Bhausaheb Maharaj teachings were collected in a book called Nama-Yoga, a term coined by the compilers and translators of the book, whereas Bhausaheb Maharaj himself called it Jnana Marga, just like Nimbargi Maharaj did. Bhausaheb Maharaj's teachings, and those of his student Gurudeo Ranade, have been called Pipilika Marg , "the Ant's way", the way of meditation, while the teachings of Siddharameshwar Maharaj and his disciples Nisargadatta Maharaj and Ranjit Maharaj have been called Vihangam Marg, "the Bird's Way", the direct path to Self-discovery. (Note: sadguru.us: "The way of meditation is a long arduous path while the Bird's Way is a clear direct path of Self investigation, Self exploration, and using thought or concepts as an aid to understanding and Self-Realization.
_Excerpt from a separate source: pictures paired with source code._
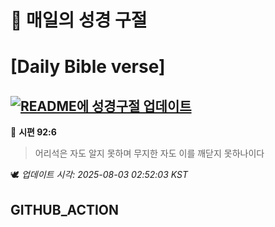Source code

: # 🙏 매일의 성경 구절
# [Daily Bible verse]
## [![README에 성경구절 업데이트](https://github.com/DONGSUKA/first_test/actions/workflows/update-readme-bible.yml/badge.svg)](https://github.com/DONGSUKA/first_test/actions/workflows/update-readme-bible.yml)
<!-- START_BIBLE_VERSE -->
📖 **시편 92:6**
> 어리석은 자도 알지 못하며 무지한 자도 이를 깨닫지 못하나이다

🕊️ _업데이트 시각: 2025-08-03 02:52:03 KST_
  <!-- END_BIBLE_VERSE -->
## GITHUB_ACTION
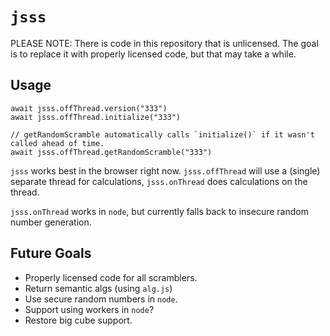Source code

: # `jsss`

PLEASE NOTE: There is code in this repository that is unlicensed. The goal is to replace it with properly licensed code, but that may take a while.

## Usage
    
    await jsss.offThread.version("333")
    await jsss.offThread.initialize("333")

    // getRandomScramble automatically calls `initialize()` if it wasn't called ahead of time.
    await jsss.offThread.getRandomScramble("333")
    
`jsss` works best in the browser right now. `jsss.offThread` will use a (single) separate thread for calculations, `jsss.onThread` does calculations on the thread.

`jsss.onThread` works in `node`, but currently falls back to insecure random number generation.

## Future Goals

- Properly licensed code for all scramblers.
- Return semantic algs (using `alg.js`)
- Use secure random numbers in `node`.
- Support using workers in `node`?
- Restore big cube support.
Sometimes this approach is also called the Reverse Path. What Reverse Path indicates is the turning around of one's attention away from objectivity to the more subjective sense of one's Beingness. (Compare Jinul's "tracing back the radiance": Buswell, Robert E. (1991). "Tracing Back the Radiance: Chinul's Korean Way of Zen"). With the Bird's Way, first one's mind must be made subtle. This is generally done with some initial meditation on a mantra or phrase which helps the aspirant to step beyond the mental/conceptual body, using a concept to go beyond conceptualization.") (Note: The terms appear in the Varaha Upanishad, Chapter IV: "34. (The Rishi) Suka is a Mukta (emancipated person). (The Rishi) Vamadeva is a Mukta. There are no others (who have attained emancipation) than through these (viz., the two paths of these two Rishis). Those brave men who follow the path of Suka in this world become Sadyo-Muktas (viz., emancipated) immediately after (the body wear away);

35. While those who always follow the path of Vamadeva (i.e., Vedanta) in this world are subject again and again to rebirths and attain Krama (gradual) emancipation, through Yoga, Sankhya and Karmas associated with Sattva (Guna).
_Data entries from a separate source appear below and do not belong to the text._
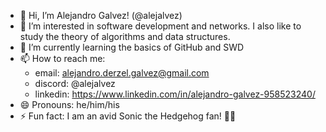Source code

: - 👋 Hi, I’m Alejandro Galvez! (@alejalvez)
- 👀 I’m interested in software development and networks. I also like to study the theory of algorithms and data structures.
- 🌱 I’m currently learning the basics of GitHub and SWD
- 📫 How to reach me: 
    - email: alejandro.derzel.galvez@gmail.com
    - discord: @alejalvez
    - linkedin: https://www.linkedin.com/in/alejandro-galvez-958523240/
- 😄 Pronouns: he/him/his
- ⚡ Fun fact: I am an avid Sonic the Hedgehog fan! 🔵💨

<!---
alejalvez/alejalvez is a ✨ special ✨ repository because its `README.md` (this file) appears on your GitHub profile.
You can click the Preview link to take a look at your changes.
--->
36. Thus there are two paths laid down by the Lord of Devas (viz.,) the Suka and Vamadeva paths. The Suka path is called the bird's path; while the Vamadeva path is called the ant's path.")

After his awakening he was authorized by Nimbargi to carry on the lineage, and established the Inchegeri Sampraday. Sri Bhausaheb Maharaj had many students, among which were:
- Sri Amburao Maharaj of Jigjivani (1857 Jigajevani – 1933 Inchgiri)
- Sri Ramachandrarao Maharaj (1873 Horti – 1937 Kupakaddi)
- Sri Gurudev Ranade of Nimbal
- Girimalleshwar Maharaj
- Sri Siddharameshwar Maharaj (1875–1936)

====R.D. Ranade====

Ramachandra Dattatreya Ranade (1886–1957) was a scholar with an academic career. He taught at Willindon College, Sangli, on a regular basis before being invited to join Allahabad University as Head of Department of Philosophy where he rose to be the Vice-Chancellor. After retirement in 1946 he lived in an ashrama in a small village, Nimbal, near Solapur where he died on 6 June 1957.
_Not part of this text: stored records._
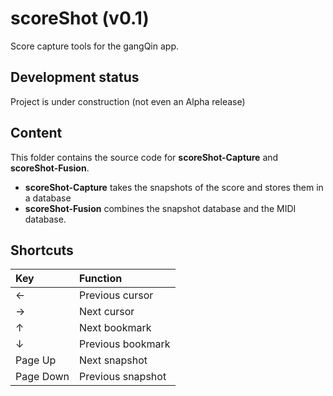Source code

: # scoreShot (v0.1)
Score capture tools for the gangQin app.

## Development status
Project is under construction (not even an Alpha release)

## Content
This folder contains the source code for **scoreShot-Capture** and **scoreShot-Fusion**.
- **scoreShot-Capture** takes the snapshots of the score and stores them in a database
- **scoreShot-Fusion** combines the snapshot database and the MIDI database.

## Shortcuts

| Key           | Function      |
|:------------- |:-------------|
| ←             |Previous cursor|
| →             |Next cursor     |
| ↑             |Next bookmark   |
| ↓             |Previous bookmark|
| Page Up       |Next snapshot|
| Page Down     |Previous snapshot|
====Siddharameshwar Maharaj====

Siddharameshwar Maharaj was born in 1888. In 1906 he was initiated by his guru Bhausaheb Maharaj in Inchegeri in Bijapur district, Karnataka India, who taught mantra-meditation as the way to reach Final Reality. In 1920 Siddharameshwar Maharaj started to set out on "the Bird's Path", the fast way to attain realisation, six years after Bhauhaseb maharaj had died. His fellow-students opposed, but eventually he succeeded by himself.

Sri Siddharameshwar Maharaj initiated several well-known teachers:
- Sri Ranjit Maharaj;
- Sri Nisargadatta Maharaj (1897–1981), who was with him for about two and a half years, 1933–1936;

Siddharameshwar Maharaje used four books to give sermons on: Dasbodh of Saint Shri Samarth Ramdas; the Yoga Vasistha; "Sadachara" of Shri Shankaracharya; and the "Eknathi Bhagwat" of Sant Eknath.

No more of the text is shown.